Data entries

- - - - - - -

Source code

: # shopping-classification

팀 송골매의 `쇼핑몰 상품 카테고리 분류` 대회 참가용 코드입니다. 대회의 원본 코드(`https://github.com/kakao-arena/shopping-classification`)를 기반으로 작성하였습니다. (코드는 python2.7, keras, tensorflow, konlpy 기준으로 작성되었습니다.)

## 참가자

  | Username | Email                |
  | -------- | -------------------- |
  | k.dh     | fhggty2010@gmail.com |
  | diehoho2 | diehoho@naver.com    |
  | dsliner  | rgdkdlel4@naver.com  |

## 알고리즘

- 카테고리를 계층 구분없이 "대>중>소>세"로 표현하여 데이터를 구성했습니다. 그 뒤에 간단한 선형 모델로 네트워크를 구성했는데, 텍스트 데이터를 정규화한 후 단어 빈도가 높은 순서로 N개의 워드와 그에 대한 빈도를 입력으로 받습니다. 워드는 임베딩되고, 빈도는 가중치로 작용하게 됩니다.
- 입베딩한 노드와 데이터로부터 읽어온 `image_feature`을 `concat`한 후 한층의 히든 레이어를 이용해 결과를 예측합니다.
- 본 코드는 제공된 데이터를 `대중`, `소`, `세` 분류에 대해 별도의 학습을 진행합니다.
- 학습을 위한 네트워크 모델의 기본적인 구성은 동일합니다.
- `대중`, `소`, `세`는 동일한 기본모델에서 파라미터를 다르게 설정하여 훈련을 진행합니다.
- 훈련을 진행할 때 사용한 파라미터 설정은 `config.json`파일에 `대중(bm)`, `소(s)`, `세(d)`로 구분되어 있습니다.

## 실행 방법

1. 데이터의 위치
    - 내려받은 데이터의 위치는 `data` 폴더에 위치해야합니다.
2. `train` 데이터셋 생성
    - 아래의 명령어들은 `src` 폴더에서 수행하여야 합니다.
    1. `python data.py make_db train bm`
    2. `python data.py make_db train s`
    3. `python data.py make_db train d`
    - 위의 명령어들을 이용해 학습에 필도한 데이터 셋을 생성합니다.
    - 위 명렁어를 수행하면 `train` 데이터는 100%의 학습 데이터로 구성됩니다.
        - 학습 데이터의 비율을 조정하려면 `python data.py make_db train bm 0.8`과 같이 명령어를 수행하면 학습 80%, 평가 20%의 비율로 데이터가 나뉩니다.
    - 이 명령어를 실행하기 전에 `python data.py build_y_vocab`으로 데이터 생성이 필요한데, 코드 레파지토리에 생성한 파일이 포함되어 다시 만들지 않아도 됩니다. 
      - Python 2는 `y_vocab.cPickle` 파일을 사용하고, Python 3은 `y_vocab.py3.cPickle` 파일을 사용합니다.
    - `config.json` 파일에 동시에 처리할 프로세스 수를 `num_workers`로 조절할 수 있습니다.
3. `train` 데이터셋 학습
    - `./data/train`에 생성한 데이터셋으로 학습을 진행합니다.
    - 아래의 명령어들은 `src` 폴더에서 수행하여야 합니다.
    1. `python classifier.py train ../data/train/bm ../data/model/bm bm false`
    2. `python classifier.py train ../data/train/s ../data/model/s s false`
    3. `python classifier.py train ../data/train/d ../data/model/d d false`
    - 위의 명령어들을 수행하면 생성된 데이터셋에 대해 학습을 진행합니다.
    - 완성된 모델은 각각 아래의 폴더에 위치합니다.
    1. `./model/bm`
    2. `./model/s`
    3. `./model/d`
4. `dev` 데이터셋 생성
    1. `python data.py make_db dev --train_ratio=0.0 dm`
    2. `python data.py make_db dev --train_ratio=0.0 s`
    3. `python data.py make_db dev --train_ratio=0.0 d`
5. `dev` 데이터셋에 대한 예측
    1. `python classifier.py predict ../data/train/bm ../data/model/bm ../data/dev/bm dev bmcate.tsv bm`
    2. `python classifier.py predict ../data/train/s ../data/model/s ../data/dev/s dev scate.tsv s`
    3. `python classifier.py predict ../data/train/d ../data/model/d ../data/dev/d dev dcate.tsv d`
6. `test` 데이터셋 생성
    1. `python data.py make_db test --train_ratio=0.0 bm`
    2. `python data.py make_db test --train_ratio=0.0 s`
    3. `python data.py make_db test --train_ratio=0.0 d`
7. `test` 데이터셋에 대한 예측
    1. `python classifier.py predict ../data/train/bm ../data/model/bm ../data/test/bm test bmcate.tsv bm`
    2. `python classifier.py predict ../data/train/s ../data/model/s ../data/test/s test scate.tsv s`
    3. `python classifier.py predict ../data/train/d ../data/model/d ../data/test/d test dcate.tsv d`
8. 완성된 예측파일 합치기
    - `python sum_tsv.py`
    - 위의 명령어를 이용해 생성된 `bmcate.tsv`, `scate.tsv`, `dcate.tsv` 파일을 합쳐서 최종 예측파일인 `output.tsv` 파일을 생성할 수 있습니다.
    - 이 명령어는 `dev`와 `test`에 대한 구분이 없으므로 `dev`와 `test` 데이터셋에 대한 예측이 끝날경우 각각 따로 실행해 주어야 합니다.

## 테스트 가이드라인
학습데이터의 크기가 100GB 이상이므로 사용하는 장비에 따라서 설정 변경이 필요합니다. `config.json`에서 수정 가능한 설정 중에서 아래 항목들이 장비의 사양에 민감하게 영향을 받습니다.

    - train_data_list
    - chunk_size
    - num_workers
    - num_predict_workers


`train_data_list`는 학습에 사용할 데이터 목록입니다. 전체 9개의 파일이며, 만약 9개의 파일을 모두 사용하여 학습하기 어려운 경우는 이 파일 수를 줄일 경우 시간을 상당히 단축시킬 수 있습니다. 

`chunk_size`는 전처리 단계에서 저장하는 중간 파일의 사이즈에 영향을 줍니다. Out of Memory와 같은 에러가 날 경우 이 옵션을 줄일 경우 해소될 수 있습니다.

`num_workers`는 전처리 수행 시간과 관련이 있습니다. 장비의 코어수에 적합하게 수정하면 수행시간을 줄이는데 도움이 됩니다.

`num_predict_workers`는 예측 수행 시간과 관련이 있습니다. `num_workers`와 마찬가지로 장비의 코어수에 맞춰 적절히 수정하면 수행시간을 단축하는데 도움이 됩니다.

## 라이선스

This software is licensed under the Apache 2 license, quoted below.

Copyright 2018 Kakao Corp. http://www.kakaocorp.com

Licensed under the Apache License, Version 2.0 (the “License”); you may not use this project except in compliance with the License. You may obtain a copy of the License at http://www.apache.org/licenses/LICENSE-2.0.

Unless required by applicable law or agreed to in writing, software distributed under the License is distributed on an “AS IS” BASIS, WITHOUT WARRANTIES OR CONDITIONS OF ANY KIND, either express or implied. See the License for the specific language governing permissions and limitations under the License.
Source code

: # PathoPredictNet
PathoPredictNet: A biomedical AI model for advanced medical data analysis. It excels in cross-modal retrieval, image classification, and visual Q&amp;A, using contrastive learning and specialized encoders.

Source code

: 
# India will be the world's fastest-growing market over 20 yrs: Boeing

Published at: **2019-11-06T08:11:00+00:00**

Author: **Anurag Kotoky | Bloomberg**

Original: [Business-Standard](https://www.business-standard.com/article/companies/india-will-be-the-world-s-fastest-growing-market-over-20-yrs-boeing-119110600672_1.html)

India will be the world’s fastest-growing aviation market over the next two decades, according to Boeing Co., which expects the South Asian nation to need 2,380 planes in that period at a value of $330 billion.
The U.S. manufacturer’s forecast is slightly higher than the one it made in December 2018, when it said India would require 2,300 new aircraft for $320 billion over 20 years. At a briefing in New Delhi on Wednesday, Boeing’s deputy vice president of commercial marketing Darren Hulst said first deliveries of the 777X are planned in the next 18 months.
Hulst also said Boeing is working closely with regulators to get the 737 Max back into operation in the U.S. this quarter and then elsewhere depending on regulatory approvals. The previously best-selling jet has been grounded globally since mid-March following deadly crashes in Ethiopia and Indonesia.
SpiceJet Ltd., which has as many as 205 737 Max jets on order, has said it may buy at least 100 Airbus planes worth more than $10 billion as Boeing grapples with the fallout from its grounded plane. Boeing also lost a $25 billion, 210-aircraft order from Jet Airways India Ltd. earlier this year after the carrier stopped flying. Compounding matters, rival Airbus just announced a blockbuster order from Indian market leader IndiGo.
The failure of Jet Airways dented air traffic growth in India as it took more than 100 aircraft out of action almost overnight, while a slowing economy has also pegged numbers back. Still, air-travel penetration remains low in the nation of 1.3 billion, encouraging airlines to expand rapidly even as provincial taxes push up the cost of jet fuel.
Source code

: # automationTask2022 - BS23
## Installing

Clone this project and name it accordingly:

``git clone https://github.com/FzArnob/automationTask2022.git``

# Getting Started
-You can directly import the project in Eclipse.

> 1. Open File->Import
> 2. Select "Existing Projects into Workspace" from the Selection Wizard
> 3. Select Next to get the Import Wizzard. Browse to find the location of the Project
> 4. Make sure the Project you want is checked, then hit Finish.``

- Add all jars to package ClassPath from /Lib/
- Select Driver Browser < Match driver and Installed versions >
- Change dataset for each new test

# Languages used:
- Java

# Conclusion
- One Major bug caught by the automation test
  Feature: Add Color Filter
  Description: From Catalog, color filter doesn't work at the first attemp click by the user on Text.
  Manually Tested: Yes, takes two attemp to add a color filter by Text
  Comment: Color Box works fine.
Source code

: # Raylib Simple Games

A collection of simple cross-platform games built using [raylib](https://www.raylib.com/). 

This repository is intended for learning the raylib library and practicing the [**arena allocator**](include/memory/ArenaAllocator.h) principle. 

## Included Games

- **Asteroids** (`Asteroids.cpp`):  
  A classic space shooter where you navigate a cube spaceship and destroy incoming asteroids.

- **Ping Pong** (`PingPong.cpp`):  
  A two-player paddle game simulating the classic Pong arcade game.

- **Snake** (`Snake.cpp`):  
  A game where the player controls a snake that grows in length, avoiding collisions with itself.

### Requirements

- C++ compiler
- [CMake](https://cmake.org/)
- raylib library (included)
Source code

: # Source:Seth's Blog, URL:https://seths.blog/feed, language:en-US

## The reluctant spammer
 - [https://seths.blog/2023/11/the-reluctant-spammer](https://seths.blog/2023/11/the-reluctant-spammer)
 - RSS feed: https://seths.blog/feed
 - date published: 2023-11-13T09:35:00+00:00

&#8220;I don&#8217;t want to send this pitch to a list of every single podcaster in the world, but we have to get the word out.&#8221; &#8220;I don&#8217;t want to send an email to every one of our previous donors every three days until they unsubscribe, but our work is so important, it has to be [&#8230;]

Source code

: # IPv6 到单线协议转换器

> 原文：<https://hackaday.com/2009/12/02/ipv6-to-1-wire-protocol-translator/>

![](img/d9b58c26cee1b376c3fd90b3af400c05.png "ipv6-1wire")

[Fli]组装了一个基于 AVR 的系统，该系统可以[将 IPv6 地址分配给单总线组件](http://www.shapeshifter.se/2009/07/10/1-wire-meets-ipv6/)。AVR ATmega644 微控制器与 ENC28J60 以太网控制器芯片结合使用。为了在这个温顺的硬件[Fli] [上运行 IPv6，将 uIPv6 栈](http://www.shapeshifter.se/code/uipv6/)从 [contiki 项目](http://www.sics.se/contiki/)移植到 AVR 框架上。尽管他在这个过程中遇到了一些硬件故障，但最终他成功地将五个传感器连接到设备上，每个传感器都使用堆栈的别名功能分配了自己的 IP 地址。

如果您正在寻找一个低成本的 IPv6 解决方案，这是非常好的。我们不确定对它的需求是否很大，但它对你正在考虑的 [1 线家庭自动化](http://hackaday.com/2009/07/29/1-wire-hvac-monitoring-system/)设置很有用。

- - - - - - -

-- Work instructions --
Write out exactly the lines above from the line with "# India will" through the line with "Clone this project", both of them included, and leave out all other lines.

-- Task response --
# India will be the world's fastest-growing market over 20 yrs: Boeing

Published at: **2019-11-06T08:11:00+00:00**

Author: **Anurag Kotoky | Bloomberg**

Original: [Business-Standard](https://www.business-standard.com/article/companies/india-will-be-the-world-s-fastest-growing-market-over-20-yrs-boeing-119110600672_1.html)

India will be the world’s fastest-growing aviation market over the next two decades, according to Boeing Co., which expects the South Asian nation to need 2,380 planes in that period at a value of $330 billion.
The U.S. manufacturer’s forecast is slightly higher than the one it made in December 2018, when it said India would require 2,300 new aircraft for $320 billion over 20 years. At a briefing in New Delhi on Wednesday, Boeing’s deputy vice president of commercial marketing Darren Hulst said first deliveries of the 777X are planned in the next 18 months.
Hulst also said Boeing is working closely with regulators to get the 737 Max back into operation in the U.S. this quarter and then elsewhere depending on regulatory approvals. The previously best-selling jet has been grounded globally since mid-March following deadly crashes in Ethiopia and Indonesia.
SpiceJet Ltd., which has as many as 205 737 Max jets on order, has said it may buy at least 100 Airbus planes worth more than $10 billion as Boeing grapples with the fallout from its grounded plane. Boeing also lost a $25 billion, 210-aircraft order from Jet Airways India Ltd. earlier this year after the carrier stopped flying. Compounding matters, rival Airbus just announced a blockbuster order from Indian market leader IndiGo.
The failure of Jet Airways dented air traffic growth in India as it took more than 100 aircraft out of action almost overnight, while a slowing economy has also pegged numbers back. Still, air-travel penetration remains low in the nation of 1.3 billion, encouraging airlines to expand rapidly even as provincial taxes push up the cost of jet fuel.
Source code

: # automationTask2022 - BS23
## Installing

Clone this project and name it accordingly:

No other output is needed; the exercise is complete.